La 11e session d'Europan a recueilli 239 projets pour les six sites français, sur le thème « Territoires et modes de vie en résonances ; quelles architectures pour des villes durables ? ». Le jury a retenu les projets urbains conçus comme des processus évolutifs, ceux qui envisagent la transformation d'un territoire dans sa complexité, plutôt que les projets clé en main. Signe des temps... En cette période incertaine, la question n'est pas de proposer un « prêt à vivre », ni un manifeste architectural, mais plutôt de faire éclore la vision d'un possible et durable « vivre ensemble ». A l'heure où les figures imposées sont difficiles à tenir dans la durée, doivent émerger des solutions qui s'étalent dans le temps, qui s'adaptent à l'évolution des usages et à la faisabilité des projets.
C'est a ainsi que 36 équipes ont cherché à imaginer des stratégies de mutation viables économiquement sur le site des Abattoirs
à Clermont-Ferrand... Dans les 3 projets sélectionnés, et ici, davantage encore que pour les autres sites, la prépondérance
du processus sur la forme urbaine a été récompensée par le jury, comme réponse aux incertitudes programmatiques.

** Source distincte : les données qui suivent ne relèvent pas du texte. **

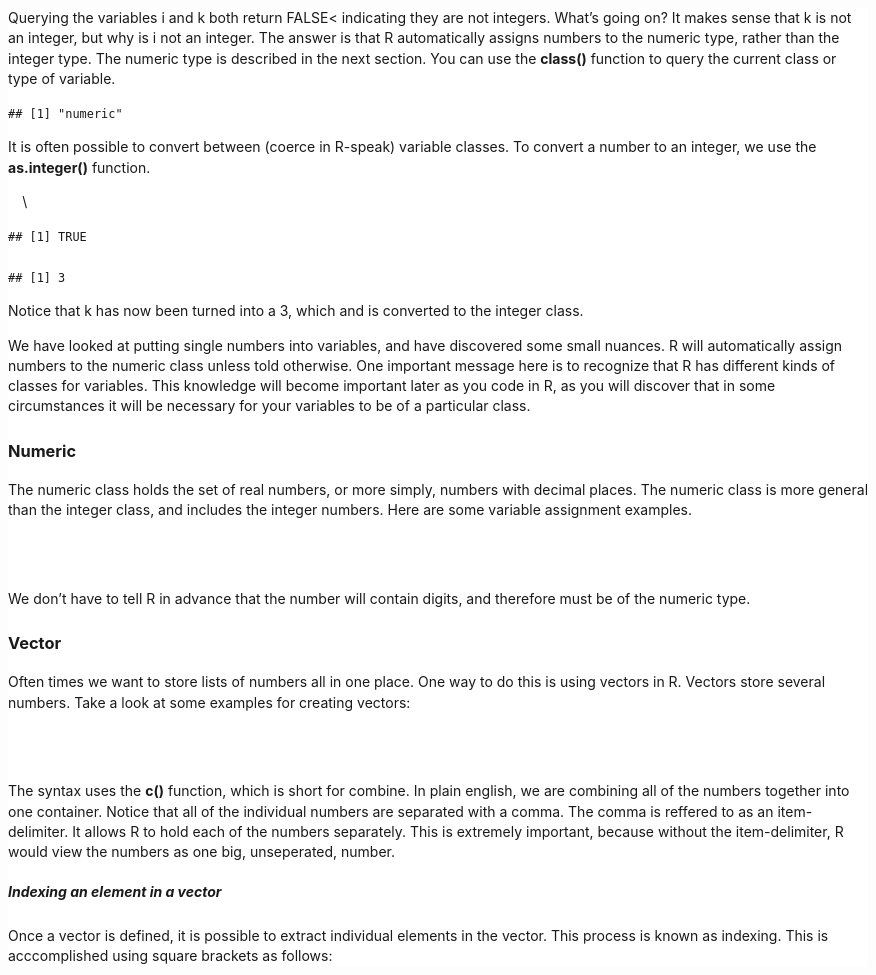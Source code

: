 Querying the variables i and k both return FALSE\< indicating they are not integers. What’s going on? It makes sense that k is not an integer, but why is i not an integer. The answer is that R automatically assigns numbers to the numeric type, rather than the integer type. The numeric type is described in the next section. You can use the **class()** function to query the current class or type of variable.

    ## [1] "numeric"

It is often possible to convert between (coerce in R-speak) variable classes. To convert a number to an integer, we use the **as.integer()** function.

`  `\

    ## [1] TRUE

    ## [1] 3

Notice that k has now been turned into a 3, which and is converted to the integer class.

We have looked at putting single numbers into variables, and have discovered some small nuances. R will automatically assign numbers to the numeric class unless told otherwise. One important message here is to recognize that R has different kinds of classes for variables. This knowledge will become important later as you code in R, as you will discover that in some circumstances it will be necessary for your variables to be of a particular class.

### Numeric

The numeric class holds the set of real numbers, or more simply, numbers with decimal places. The numeric class is more general than the integer class, and includes the integer numbers. Here are some variable assignment examples.

`  `\
`  `

We don’t have to tell R in advance that the number will contain digits, and therefore must be of the numeric type.

### Vector

Often times we want to store lists of numbers all in one place. One way to do this is using vectors in R. Vectors store several numbers. Take a look at some examples for creating vectors:

`      `\
`     `

The syntax uses the **c()** function, which is short for combine. In plain english, we are combining all of the numbers together into one container. Notice that all of the individual numbers are separated with a comma. The comma is reffered to as an item-delimiter. It allows R to hold each of the numbers separately. This is extremely important, because without the item-delimiter, R would view the numbers as one big, unseperated, number.

##### Indexing an element in a vector

Once a vector is defined, it is possible to extract individual elements in the vector. This process is known as indexing. This is acccomplished using square brackets as follows:
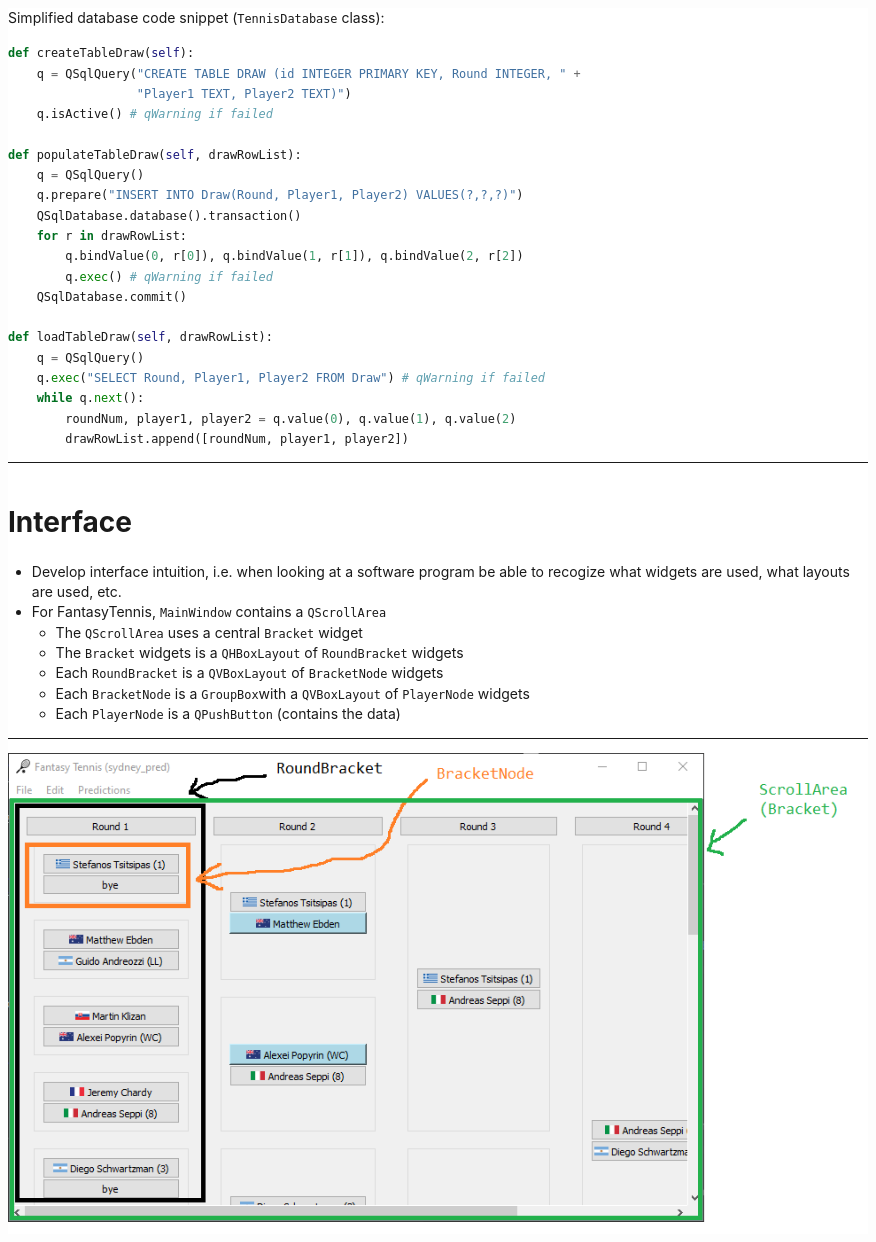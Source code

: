 Simplified database code snippet (``TennisDatabase`` class):

```python
def createTableDraw(self):
    q = QSqlQuery("CREATE TABLE DRAW (id INTEGER PRIMARY KEY, Round INTEGER, " +
                  "Player1 TEXT, Player2 TEXT)")
    q.isActive() # qWarning if failed

def populateTableDraw(self, drawRowList):
    q = QSqlQuery()
    q.prepare("INSERT INTO Draw(Round, Player1, Player2) VALUES(?,?,?)")
    QSqlDatabase.database().transaction()
    for r in drawRowList:
        q.bindValue(0, r[0]), q.bindValue(1, r[1]), q.bindValue(2, r[2])
        q.exec() # qWarning if failed
    QSqlDatabase.commit()

def loadTableDraw(self, drawRowList):
    q = QSqlQuery()
    q.exec("SELECT Round, Player1, Player2 FROM Draw") # qWarning if failed
    while q.next():
        roundNum, player1, player2 = q.value(0), q.value(1), q.value(2)
        drawRowList.append([roundNum, player1, player2])
```

---
# Interface

* Develop interface intuition, i.e. when looking at a software program be able to recogize what widgets are used, what layouts are used, etc.
* For FantasyTennis, ``MainWindow`` contains a ``QScrollArea``
    * The ``QScrollArea`` uses a central ``Bracket`` widget 
    * The ``Bracket`` widgets is a ``QHBoxLayout`` of ``RoundBracket`` widgets
    * Each ``RoundBracket`` is a ``QVBoxLayout`` of ``BracketNode`` widgets
    * Each ``BracketNode`` is a ``GroupBox``with a ``QVBoxLayout`` of ``PlayerNode`` widgets
    * Each ``PlayerNode`` is a ``QPushButton`` (contains the data)
    
---
![bg 90%](images/fantasy-tennis-annotated.png)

A Neuilly-sur-Marne, sur les 48 projets proposés, 3 projets ont été sélectionnés par le jury qui s'est montré sensible aux
projets-démarche, ceux pour qui les espaces naturels ne sont pas seulement des espaces vides à construire, mais des biotopes
à préserver, où la ville trouve une place mesurée. Et où la nature aménagée devient un liant social, porteur de nouvelles
qualités d'urbanité.
A Reims, le campus de la Housse, site aux espaces distendus, a inspiré 35 équipes, dont les 3 sélectionnées qui ont
cherché de la mesure dans les volumes, réfléchi à la bonne échelle de densité, cherché à imaginer la structure d’un
nouveau quartier, à lui inventer une identité.
A Savenay, le jury a sélectionné 3 projets, sur les 34 reçus, qui se sont montrés sensibles à la fragilité du site.
Ils ont fait preuve d'une réelle économie de moyens dans leurs propositions, tout en posant la question des limites de la ville.
A Stains, le site invite à la densification et la juxtaposition d'entités foncières très différentes exige des réponses stratégiques
parfois exploratoires. La problématique des franchissements est cruciale : il s'agit de connecter des quartiers très différents dans
l'optique du futur pôle multimodal. Et de réfléchir aux usages qui pourraient transformer le site. Les jardins, le parc, le maraîchage,
ont très fortement inspirés les 43 équipes candidates. Le rapport ville/nature est, là aussi, au coeur des propositions des 3 projets sélectionnés.
Enfin, à Toulouse, 43 équipes ont planché sur le secteur du Raisin. Les 3 projets sélectionnés ont cherché à faire coexister l'échelle
métropolitaine et l'échelle de quartier en jouant, d'un côté, la valorisation de l'infrastructure, de l'autre, celle du modèle d'habiter
toulousain, tout en actualisant l'architecture et en travaillant sur la densité.